[Start of section]

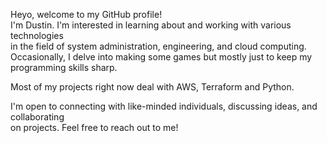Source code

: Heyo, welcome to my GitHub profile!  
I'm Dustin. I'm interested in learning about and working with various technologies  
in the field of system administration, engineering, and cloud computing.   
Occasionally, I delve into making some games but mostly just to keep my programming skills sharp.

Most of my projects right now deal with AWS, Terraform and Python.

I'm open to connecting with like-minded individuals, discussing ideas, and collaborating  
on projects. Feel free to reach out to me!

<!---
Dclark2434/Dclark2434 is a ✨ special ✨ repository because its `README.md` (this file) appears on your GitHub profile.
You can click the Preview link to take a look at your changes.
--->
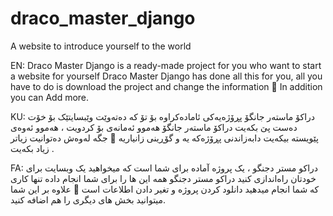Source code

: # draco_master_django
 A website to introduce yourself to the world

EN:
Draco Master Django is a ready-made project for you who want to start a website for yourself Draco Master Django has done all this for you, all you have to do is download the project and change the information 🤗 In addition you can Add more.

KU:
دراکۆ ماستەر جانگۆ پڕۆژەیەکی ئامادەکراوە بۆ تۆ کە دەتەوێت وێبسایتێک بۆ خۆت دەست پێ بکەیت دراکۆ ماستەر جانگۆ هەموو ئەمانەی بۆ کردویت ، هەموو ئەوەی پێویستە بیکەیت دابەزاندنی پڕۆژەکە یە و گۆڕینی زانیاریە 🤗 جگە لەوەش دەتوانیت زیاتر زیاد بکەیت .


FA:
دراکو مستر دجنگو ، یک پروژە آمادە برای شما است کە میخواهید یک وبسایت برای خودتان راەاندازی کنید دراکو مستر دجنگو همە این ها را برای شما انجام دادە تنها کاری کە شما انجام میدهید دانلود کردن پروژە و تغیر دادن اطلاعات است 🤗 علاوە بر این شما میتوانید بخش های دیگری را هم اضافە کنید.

[End of section]
[Start of section]

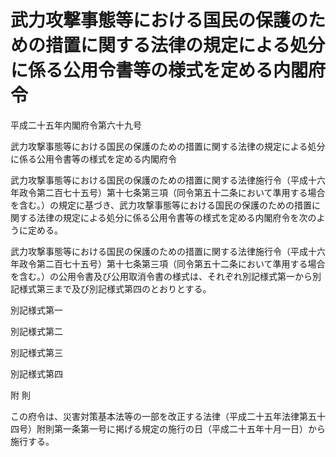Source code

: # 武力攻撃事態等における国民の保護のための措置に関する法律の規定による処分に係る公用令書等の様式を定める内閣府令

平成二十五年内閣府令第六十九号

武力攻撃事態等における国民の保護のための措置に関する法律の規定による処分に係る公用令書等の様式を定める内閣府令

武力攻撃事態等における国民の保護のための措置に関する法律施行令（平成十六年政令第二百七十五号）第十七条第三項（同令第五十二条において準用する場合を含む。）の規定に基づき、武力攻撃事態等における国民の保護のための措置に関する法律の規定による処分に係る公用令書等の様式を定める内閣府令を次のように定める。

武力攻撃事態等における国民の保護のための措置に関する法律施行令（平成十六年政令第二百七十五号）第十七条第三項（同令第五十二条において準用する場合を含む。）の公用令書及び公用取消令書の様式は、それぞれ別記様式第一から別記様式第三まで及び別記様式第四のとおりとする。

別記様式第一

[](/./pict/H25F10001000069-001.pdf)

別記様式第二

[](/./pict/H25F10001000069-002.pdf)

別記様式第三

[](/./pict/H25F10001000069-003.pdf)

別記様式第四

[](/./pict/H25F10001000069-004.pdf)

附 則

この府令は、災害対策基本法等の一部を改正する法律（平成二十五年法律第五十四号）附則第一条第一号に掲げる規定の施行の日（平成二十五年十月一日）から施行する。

[End of section]
[Start of section]

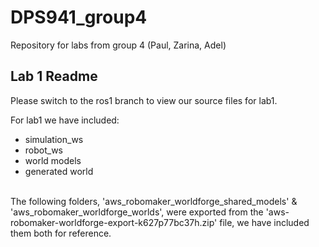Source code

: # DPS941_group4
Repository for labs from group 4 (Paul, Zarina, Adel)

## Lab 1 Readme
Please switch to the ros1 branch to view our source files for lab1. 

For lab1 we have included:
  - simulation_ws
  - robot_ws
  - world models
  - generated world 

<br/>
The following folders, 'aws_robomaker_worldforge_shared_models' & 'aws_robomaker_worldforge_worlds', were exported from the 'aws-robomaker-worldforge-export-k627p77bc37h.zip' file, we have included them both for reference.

[End of section]

REQUIRED WORK:
Extract from the listing above the lines between the line containing "[](/./pict/H25F10001000069-004.pdf)" and the line containing "この府令は、災害対策基本法等", keeping both of those lines. Output nothing else.

RESPONSE:
[](/./pict/H25F10001000069-004.pdf)

附 則

この府令は、災害対策基本法等の一部を改正する法律（平成二十五年法律第五十四号）附則第一条第一号に掲げる規定の施行の日（平成二十五年十月一日）から施行する。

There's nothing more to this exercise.